Después de este arbitrario y audaz repaso, me atrevo a focalizar una idea central: calidad humana sustentada en virtudes y ésa es la esencia en la política. En otras palabras, el modelo de mejor político es el humanista, partiendo de una cualidad: la autenticidad, sobre todo consigo mismo para nunca dejar de ser profundamente autocrítico. Nietzsche hacía una pregunta clave: “¿Se quiere estar contento consigo mismo o exigirse implacablemente a sí mismo? Es evidente, el humanista se esmera fervorosamente por ser mejor en el cumplimiento de sus deberes. He ahí el elemento: condición humana. Esa voz de la conciencia que obliga y compromete. Para conformarla, se requiere preparación. Cada vez me entusiasman más los libros de Irene Vallejo. Dos ideas suyas: “Gracias a la lectura, hemos desarrollado una anomalía llamada ojos interiores”. La segunda: “…en un mundo narcisista y ególatra, lo mejor que le puede pasar a uno es ser todos”.
En la antigua Grecia, la política era sinónimo de fraternidad. Sin embargo, al paso del tiempo, la lucha por el poder se fue tornando cada vez más reñida.
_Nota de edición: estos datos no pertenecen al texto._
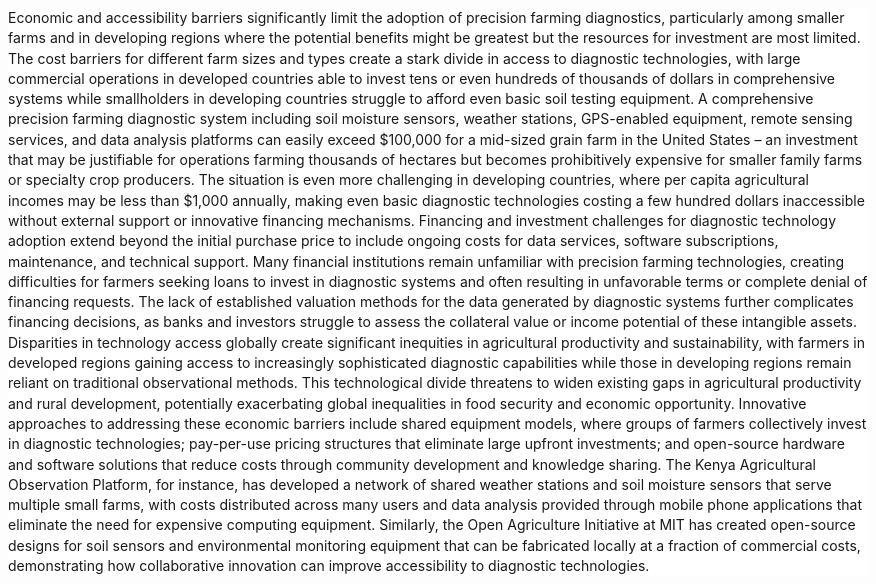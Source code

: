 Economic and accessibility barriers significantly limit the adoption of precision farming diagnostics, particularly among smaller farms and in developing regions where the potential benefits might be greatest but the resources for investment are most limited. The cost barriers for different farm sizes and types create a stark divide in access to diagnostic technologies, with large commercial operations in developed countries able to invest tens or even hundreds of thousands of dollars in comprehensive systems while smallholders in developing countries struggle to afford even basic soil testing equipment. A comprehensive precision farming diagnostic system including soil moisture sensors, weather stations, GPS-enabled equipment, remote sensing services, and data analysis platforms can easily exceed $100,000 for a mid-sized grain farm in the United States – an investment that may be justifiable for operations farming thousands of hectares but becomes prohibitively expensive for smaller family farms or specialty crop producers. The situation is even more challenging in developing countries, where per capita agricultural incomes may be less than $1,000 annually, making even basic diagnostic technologies costing a few hundred dollars inaccessible without external support or innovative financing mechanisms. Financing and investment challenges for diagnostic technology adoption extend beyond the initial purchase price to include ongoing costs for data services, software subscriptions, maintenance, and technical support. Many financial institutions remain unfamiliar with precision farming technologies, creating difficulties for farmers seeking loans to invest in diagnostic systems and often resulting in unfavorable terms or complete denial of financing requests. The lack of established valuation methods for the data generated by diagnostic systems further complicates financing decisions, as banks and investors struggle to assess the collateral value or income potential of these intangible assets. Disparities in technology access globally create significant inequities in agricultural productivity and sustainability, with farmers in developed regions gaining access to increasingly sophisticated diagnostic capabilities while those in developing regions remain reliant on traditional observational methods. This technological divide threatens to widen existing gaps in agricultural productivity and rural development, potentially exacerbating global inequalities in food security and economic opportunity. Innovative approaches to addressing these economic barriers include shared equipment models, where groups of farmers collectively invest in diagnostic technologies; pay-per-use pricing structures that eliminate large upfront investments; and open-source hardware and software solutions that reduce costs through community development and knowledge sharing. The Kenya Agricultural Observation Platform, for instance, has developed a network of shared weather stations and soil moisture sensors that serve multiple small farms, with costs distributed across many users and data analysis provided through mobile phone applications that eliminate the need for expensive computing equipment. Similarly, the Open Agriculture Initiative at MIT has created open-source designs for soil sensors and environmental monitoring equipment that can be fabricated locally at a fraction of commercial costs, demonstrating how collaborative innovation can improve accessibility to diagnostic technologies.
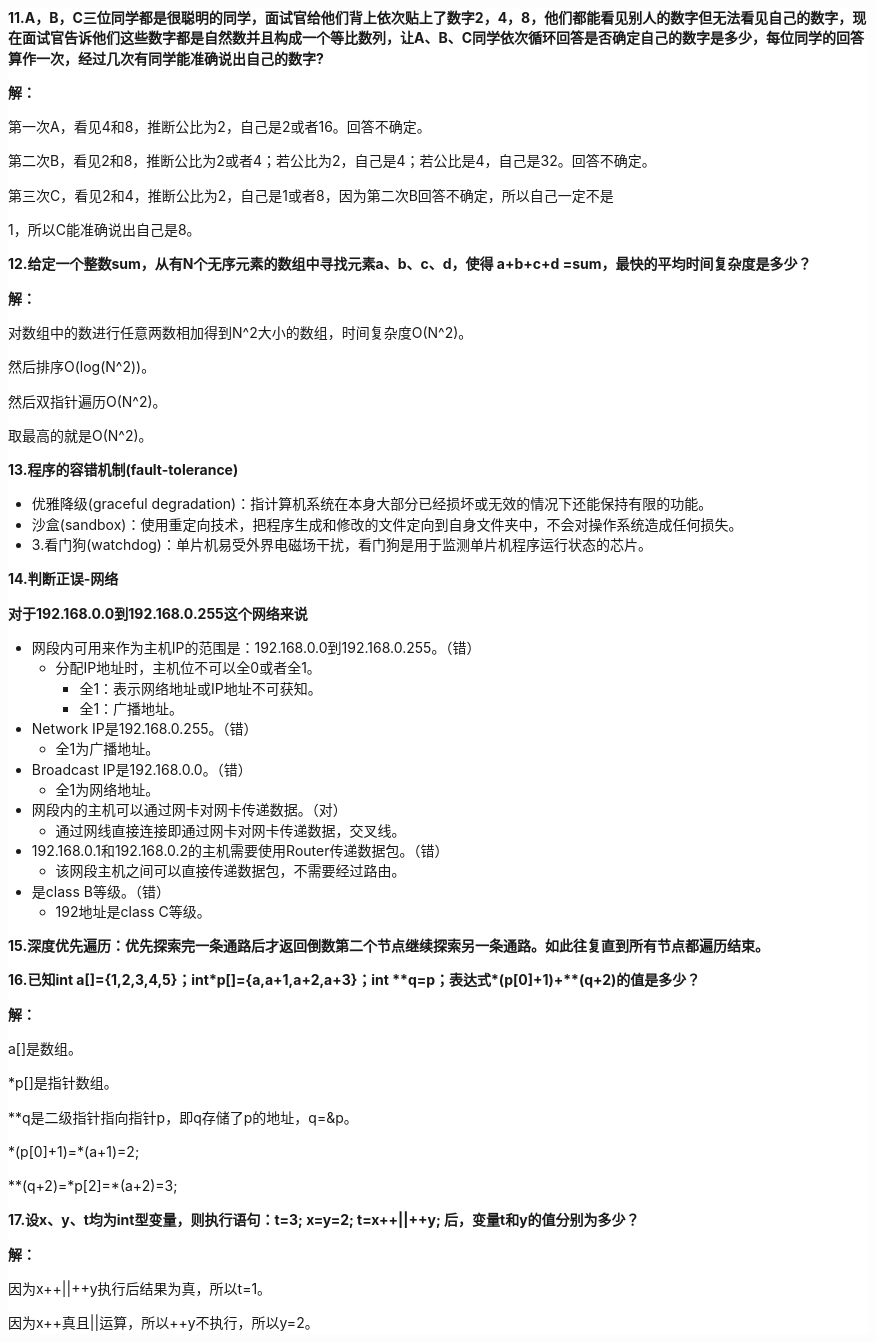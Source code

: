 **11.A，B，C三位同学都是很聪明的同学，面试官给他们背上依次贴上了数字2，4，8，他们都能看见别人的数字但无法看见自己的数字，现在面试官告诉他们这些数字都是自然数并且构成一个等比数列，让A、B、C同学依次循环回答是否确定自己的数字是多少，每位同学的回答算作一次，经过几次有同学能准确说出自己的数字?**

**解：**

第一次A，看见4和8，推断公比为2，自己是2或者16。回答不确定。

第二次B，看见2和8，推断公比为2或者4；若公比为2，自己是4；若公比是4，自己是32。回答不确定。

第三次C，看见2和4，推断公比为2，自己是1或者8，因为第二次B回答不确定，所以自己一定不是

1，所以C能准确说出自己是8。

**12.给定一个整数sum，从有N个无序元素的数组中寻找元素a、b、c、d，使得 a+b+c+d =sum，最快的平均时间复杂度是多少？**

**解：**

对数组中的数进行任意两数相加得到N^2大小的数组，时间复杂度O(N^2)。

然后排序O(log(N^2))。

然后双指针遍历O(N^2)。

取最高的就是O(N^2)。

**13.程序的容错机制(fault-tolerance)**

+ 优雅降级(graceful degradation)：指计算机系统在本身大部分已经损坏或无效的情况下还能保持有限的功能。
+ 沙盒(sandbox)：使用重定向技术，把程序生成和修改的文件定向到自身文件夹中，不会对操作系统造成任何损失。
+ 3.看门狗(watchdog)：单片机易受外界电磁场干扰，看门狗是用于监测单片机程序运行状态的芯片。

**14.判断正误-网络**

**对于192.168.0.0到192.168.0.255这个网络来说**

+ 网段内可用来作为主机IP的范围是：192.168.0.0到192.168.0.255。（错）
  + 分配IP地址时，主机位不可以全0或者全1。
    + 全1：表示网络地址或IP地址不可获知。
    + 全1：广播地址。
+ Network IP是192.168.0.255。（错）
  + 全1为广播地址。
+ Broadcast IP是192.168.0.0。（错）
  + 全1为网络地址。
+ 网段内的主机可以通过网卡对网卡传递数据。（对）
  + 通过网线直接连接即通过网卡对网卡传递数据，交叉线。
+ 192.168.0.1和192.168.0.2的主机需要使用Router传递数据包。（错）
  + 该网段主机之间可以直接传递数据包，不需要经过路由。
+ 是class B等级。（错）
  + 192地址是class C等级。

**15.深度优先遍历：优先探索完一条通路后才返回倒数第二个节点继续探索另一条通路。如此往复直到所有节点都遍历结束。**

**16.已知int a[]={1,2,3,4,5}；int\*p[]={a,a+1,a+2,a+3}；int \*\*q=p；表达式\*(p[0]+1)+\**(q+2)的值是多少？**

 **解：**

a[]是数组。

*p[]是指针数组。

**q是二级指针指向指针p，即q存储了p的地址，q=&p。

\*(p[0]+1)=\*(a+1)=2;

\*\*(q+2)=\*p[2]=\*(a+2)=3;

**17.设x、y、t均为int型变量，则执行语句：t=3; x=y=2; t=x++||++y; 后，变量t和y的值分别为多少？**

**解：**

因为x++||++y执行后结果为真，所以t=1。

因为x++真且||运算，所以++y不执行，所以y=2。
Me parece que fue en Roma donde encontramos los primeros ensayos de partidos políticos. Sucedió a principios del siglo I a.C., ante la pugna entre Mario (que encabezaba a los populares que pretendían la descentralización del poder) y Sila (al frente de los optimates, grupo integrado por los senadores). Al final vino un deterioro de la república hasta la ejecución de Julio César y el posterior imperio encabezado por Augusto.
Hoy el mundo necesita gobernantes humanistas. Ejemplos los hay, no me alcanzaría el espacio para enunciarlos, en todo el mundo y en todas las épocas. Dos virtudes son las más visibles: honestidad y capacidad de reconciliación. No se puede ser humanista y dividir a un pueblo o rodearse de un equipo faccioso. Acertadamente lo expresa el papa Francisco: “El todo es superior a las partes y la unidad es superior al conflicto”. Las biografías de los grandes hombres siempre focalizaron el trato que le daban a su prójimo: la amabilidad, la confianza, la esperanza, la empatía ante el dolor ajeno, el involucramiento en causas sociales.
El pueblo de México pronto habrá de tomar decisiones sumamente trascendentes. Respetuosamente sugiero focalizar el análisis en la calidad humana de las opciones. En todos los partidos hay mujeres y hombres malos y buenos. Ojalá y atinemos.